Judging from the views of my respected co-authors in this report, American democracy stands indicted for its performance in November's election. Yet in several important respects, the system performed better in 2004 than it has in years. That's not easy for me to say after such a disheartening election day. But you cannot measure the health of a democracy simply by who wins. Voter turnout increased by an astonishing 12 percent, adding 15 million new voters, many from the inner cities. Racial minorities and younger voters turned out in larger numbers than ever before. The two major presidential candidates enjoyed ample, legitimately raised funding, including millions of small contributions raised on the Internet. The candidates posed stark, well-defined choices. A third-party protest candidate was available. The election delivered a clear winner. If John Kerry had won, liberals would be touting 2004 as the mother of all elections.
Don't get me wrong: American democracy is far from robust. President Bush's narrow lead in Ohio obscured the fact that the same problems with vote tabulation that plagued the 2000 election in Florida were present this time around. If the election had been a little closer, we would have had five Floridas, with lawyers and courts deciding what ballots got counted in Ohio, New Mexico, Nevada, New Hampshire, and Iowa. Instead of butterfly ballots and hanging chads, we had misfiring electronic machines with no paper records, hundreds of thousands of disputed provisional paper ballots with no national standard for counting them, appallingly long lines to vote (especially in inner-city precincts), missing registration cards, and a nationwide inability to handle the surge of new voters smoothly. If the system nearly breaks down when 59 percent of the electorate votes, what would happen if we achieved 70-percent turnout similar to that in many European elections? We desperately need a congressional overhaul of the presidential voting process, from modern voting machines we can trust to uniform, same-day registration procedures, from a standardized provisional ballot that ensures that all qualified votes are counted under the same ground rules to a shift of election day to a weekend or a holiday so working people can vote conveniently.
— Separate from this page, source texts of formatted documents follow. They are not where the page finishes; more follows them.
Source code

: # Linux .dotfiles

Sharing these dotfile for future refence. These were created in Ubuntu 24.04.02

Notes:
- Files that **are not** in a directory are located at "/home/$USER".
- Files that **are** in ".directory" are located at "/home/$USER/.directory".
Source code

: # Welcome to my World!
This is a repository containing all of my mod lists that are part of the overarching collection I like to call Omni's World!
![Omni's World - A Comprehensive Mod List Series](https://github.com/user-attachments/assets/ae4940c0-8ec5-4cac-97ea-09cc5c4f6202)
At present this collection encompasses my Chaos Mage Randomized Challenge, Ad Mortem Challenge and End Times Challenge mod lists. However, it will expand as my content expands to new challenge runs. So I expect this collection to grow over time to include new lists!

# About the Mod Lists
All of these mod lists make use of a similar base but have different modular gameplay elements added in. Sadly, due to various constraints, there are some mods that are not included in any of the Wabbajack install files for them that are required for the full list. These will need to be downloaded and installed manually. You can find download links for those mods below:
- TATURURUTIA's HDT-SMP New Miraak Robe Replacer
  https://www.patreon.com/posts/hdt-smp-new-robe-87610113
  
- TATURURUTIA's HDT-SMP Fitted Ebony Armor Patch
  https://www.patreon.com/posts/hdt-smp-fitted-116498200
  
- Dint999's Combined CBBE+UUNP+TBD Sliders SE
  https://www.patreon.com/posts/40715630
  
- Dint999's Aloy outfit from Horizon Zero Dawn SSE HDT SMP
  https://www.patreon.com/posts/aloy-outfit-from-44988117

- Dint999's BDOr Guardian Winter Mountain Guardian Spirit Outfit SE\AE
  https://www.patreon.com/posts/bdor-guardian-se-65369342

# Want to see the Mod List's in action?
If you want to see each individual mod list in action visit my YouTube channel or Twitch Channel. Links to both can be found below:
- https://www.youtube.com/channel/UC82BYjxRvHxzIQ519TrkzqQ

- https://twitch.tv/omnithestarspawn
That 18th-century relic -- the Electoral College -- is also waiting to cause mischief. A shift of about 40,000 total votes in New Mexico, Nevada, Iowa, and New Hampshire would have resulted in an electoral tie of 269 to 269. Even more dramatically, a shift of fewer than 60,000 votes in Ohio would have elected Kerry, despite Bush's 3.5 million nationwide majority. I would have chuckled at the irony of deposing Bush -- a man whose claim to the presidency was based on subverting democracy -- without winning the popular vote, but it would have been terrible for democracy, and it could happen in 2008 to either candidate.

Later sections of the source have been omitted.